Description of the task | Copy out the lines of the records below, and only those lines, from the one with "- Community consultation" through the one with "- Need to have", exactly as they appear.

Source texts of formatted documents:
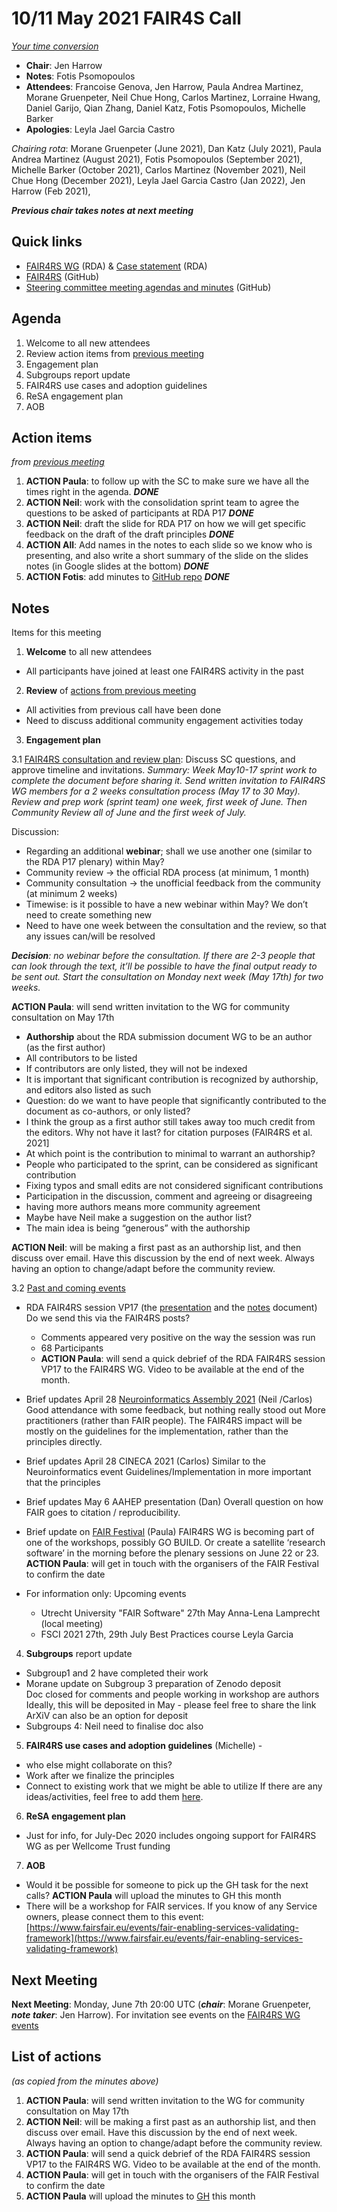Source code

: # 10/11 May 2021 FAIR4S Call

_[Your time conversion](https://www.timeanddate.com/worldclock/fixedtime.html?msg=FAIR4RS+May+committee+meeting&iso=20210510T20&p1=1440)_

- **Chair**: Jen Harrow
- **Notes**: Fotis Psomopoulos
- **Attendees**: Francoise Genova, Jen Harrow, Paula Andrea Martinez, Morane Gruenpeter, Neil Chue Hong, Carlos Martinez, Lorraine Hwang, Daniel Garijo, Qian Zhang, Daniel Katz, Fotis Psomopoulos, Michelle Barker
- **Apologies**: Leyla Jael Garcia Castro

_Chairing rota_: Morane Gruenpeter (June 2021), Dan Katz (July 2021), Paula Andrea Martinez (August 2021), Fotis Psomopoulos (September 2021), Michelle Barker (October 2021), Carlos Martinez (November 2021), Neil Chue Hong (December 2021), Leyla Jael Garcia Castro (Jan 2022), Jen Harrow (Feb 2021),

_**Previous chair takes notes at next meeting**_


## Quick links

 - [FAIR4RS WG](https://www.rd-alliance.org/groups/fair-4-research-software-fair4rs-wg) (RDA) & [Case statement](https://www.rd-alliance.org/group/fair-4-research-software-fair4rs-wg/case-statement/fair-research-software-wg-case-statement) (RDA)
 - [FAIR4RS](https://github.com/force11/FAIR4RS) (GitHub)
 - [Steering committee meeting agendas and minutes](https://github.com/force11/FAIR4RS/tree/master/meetings/2020) (GitHub)


## Agenda


1. Welcome to all new attendees
2. Review action items from [previous meeting](https://github.com/force11/FAIR4RS/blob/master/meetings/2021/2021-04-12-Minutes.md#action-items)
3. Engagement plan
4. Subgroups report update
5. FAIR4RS use cases and adoption guidelines
6. ReSA engagement plan
7. AOB


## Action items

_from [previous meeting](https://github.com/force11/FAIR4RS/blob/master/meetings/2021/2021-04-12-Minutes.md)_

1. **ACTION Paula**: to follow up with the SC to make sure we have all the times right in the agenda. _**DONE**_
1. **ACTION Neil**: work with the consolidation sprint team to agree the questions to be asked of participants at RDA P17 _**DONE**_
1. **ACTION Neil**: draft the slide for RDA P17 on how we will get specific feedback on the draft of the draft principles _**DONE**_
1. **ACTION All**: Add names in the notes to each slide so we know who is presenting, and also write a short summary of the slide on the slides notes (in Google slides at the bottom) _**DONE**_
1. **ACTION Fotis**: add minutes to [GitHub repo](https://github.com/force11/FAIR4RS) _**DONE**_



## Notes

Items for this meeting


1. **Welcome** to all new attendees
  - All participants have joined at least one FAIR4RS activity in the past

2. **Review** of [actions from previous meeting](https://github.com/force11/FAIR4RS/blob/master/meetings/2021/2021-03-08-Minutes.md)
  - All activities from previous call have been done
  - Need to discuss additional community engagement activities today

3. **Engagement plan**

  3.1 [FAIR4RS consultation and review plan](https://docs.google.com/document/d/1VKF2ZvF2fXFWruOJcslQmjKNc1wJPX3TgHRlU7nP-yI/edit#): Discuss SC questions, and approve timeline and invitations.
_Summary: Week May10-17 sprint work to complete the document before sharing it. Send written invitation to FAIR4RS WG members for a 2 weeks consultation process (May 17 to 30 May). Review and prep work (sprint team) one week, first week of June. Then Community Review all of June and the first week of July._

  Discussion:
  - Regarding an additional **webinar**; shall we use another one (similar to the RDA P17 plenary) within May?
  - Community review -> the official RDA process (at minimum, 1 month)
  - Community consultation -> the unofficial feedback from the community (at minimum 2 weeks)
  - Timewise: is it possible to have a new webinar within May? We don’t need to create something new
  - Need to have one week between the consultation and the review, so that any issues can/will be resolved

  _**Decision**: no webinar before the consultation. If there are 2-3 people that can look through the text, it’ll be possible to have the final output ready to be sent out. Start the consultation on Monday next week (May 17th) for two weeks._

  **ACTION Paula**: will send written invitation to the WG for community consultation on May 17th

  - **Authorship** about the RDA submission document
WG to be an author (as the first author)
  - All contributors to be listed
  - If contributors are only listed, they will not be indexed
  - It is important that significant contribution is recognized by authorship, and editors also listed as such
  - Question: do we want to have people that significantly contributed to the document as co-authors, or only listed?
  - I think the group as a first author still takes away too much credit from the editors. Why not have it last?
for citation purposes (FAIR4RS et al. 2021]
  - At which point is the contribution to minimal to warrant an authorship?
  - People who participated to the sprint, can be considered as significant contribution
  - Fixing typos and small edits are not considered significant contributions
  - Participation in the discussion, comment and agreeing or disagreeing
  - having more authors means more community agreement
  - Maybe have Neil make a suggestion on the author list?
  - The main idea is being “generous” with the authorship

  **ACTION Neil**: will be making a first past as an authorship list, and then discuss over email. Have this discussion by the end of next week. Always having an option to change/adapt before the community review.

  3.2 [Past and coming events](https://github.com/force11/FAIR4RS/blob/master/CommunityEngagement.md)
  - RDA FAIR4RS session VP17 (the [presentation](https://docs.google.com/presentation/d/1rX4iGsYhzDbrfHU6KkLZOGdY9y8BzRwRXxjiu8NgFJc/present) and the [notes](https://docs.google.com/document/d/12HkgeK35K5f9lfIk3-QLw1x8w7UL1KfrOp9CW9S97OY/edit?usp=sharing) document) Do we send this via the FAIR4RS posts?
    - Comments appeared very positive on the way the session was run
    - 68 Participants
    - **ACTION Paula**: will send a quick debrief of the RDA FAIR4RS session VP17 to the FAIR4RS WG. Video to be available at the end of the month.

  - Brief updates April 28 [Neuroinformatics Assembly 2021](https://neuroinformatics.incf.org/2021/program-week-2) (Neil /Carlos)
Good attendance with some feedback, but nothing really stood out
More practitioners (rather than FAIR people).
The FAIR4RS impact will be mostly on the guidelines for the implementation, rather than the principles directly.
  - Brief updates April 28 CINECA 2021 (Carlos)
Similar to the Neuroinformatics event
Guidelines/Implementation in more important that the principles
  - Brief updates May 6 AAHEP presentation (Dan)
Overall question on how FAIR goes to citation / reproducibility.
  - Brief update on [FAIR Festival](https://www.go-fair.org/events/fair-festival-2021/) (Paula)
FAIR4RS WG is becoming part of one of the workshops, possibly GO BUILD. Or create a satellite ‘research software’ in the morning before the plenary sessions on June 22 or 23. **ACTION Paula**: will get in touch with the organisers of the FAIR Festival to confirm the date
  - For information only: Upcoming events
    - Utrecht University "FAIR Software" 27th May Anna-Lena Lamprecht (local meeting)
    - FSCI 2021 27th, 29th July Best Practices course Leyla Garcia

4. **Subgroups** report update
  - Subgroup1 and 2 have completed their work
  - Morane update on Subgroup 3 preparation of Zenodo deposit  
Doc closed for comments and people working in workshop are authors
Ideally, this will be deposited in May - please feel free to share the link
ArXiV can also be an option for deposit
  - Subgroups 4: Neil need to finalise doc also

5. **FAIR4RS use cases and adoption guidelines** (Michelle) -
  - who else might collaborate on this?
  - Work after we finalize the principles
  - Connect to existing work that we might be able to utilize
If there are any ideas/activities, feel free to add them [here](https://docs.google.com/document/d/19BjNe3pRnsNVKcN_HXS7Fm-AjUI-fDu4bSb7j5dW7gw/edit).

6. **ReSA engagement plan**
  - Just for info, for July-Dec 2020 includes ongoing support for FAIR4RS WG as per Wellcome Trust funding

7. **AOB**
  - Would it be possible for someone to pick up the GH task for the next calls? **ACTION Paula** will upload the minutes to GH this month
  - There will be a workshop for FAIR services. If you know of any Service owners, please connect them to this event: [https://www.fairsfair.eu/events/fair-enabling-services-validating-framework](https://www.fairsfair.eu/events/fair-enabling-services-validating-framework)

## Next Meeting

**Next Meeting**: Monday, June 7th 20:00 UTC (_**chair**_: Morane Gruenpeter, _**note taker**_: Jen Harrow). For invitation see events on the [FAIR4RS WG events](https://www.rd-alliance.org/node/69317/events)

## List of actions

_(as copied from the minutes above)_

1. **ACTION Paula**: will send written invitation to the WG for community consultation on May 17th
1. **ACTION Neil**: will be making a first past as an authorship list, and then discuss over email. Have this discussion by the end of next week. Always having an option to change/adapt before the community review.
1. **ACTION Paula**: will send a quick debrief of the RDA FAIR4RS session VP17 to the FAIR4RS WG. Video to be available at the end of the month.
1. **ACTION Paula**: will get in touch with the organisers of the FAIR Festival to confirm the date
1. **ACTION Paula** will upload the minutes to [GH](https://github.com/force11/FAIR4RS/blob/master/meetings/) this month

Task response |
  - Community consultation -> the unofficial feedback from the community (at minimum 2 weeks)
  - Timewise: is it possible to have a new webinar within May? We don’t need to create something new
  - Need to have one week between the consultation and the review, so that any issues can/will be resolved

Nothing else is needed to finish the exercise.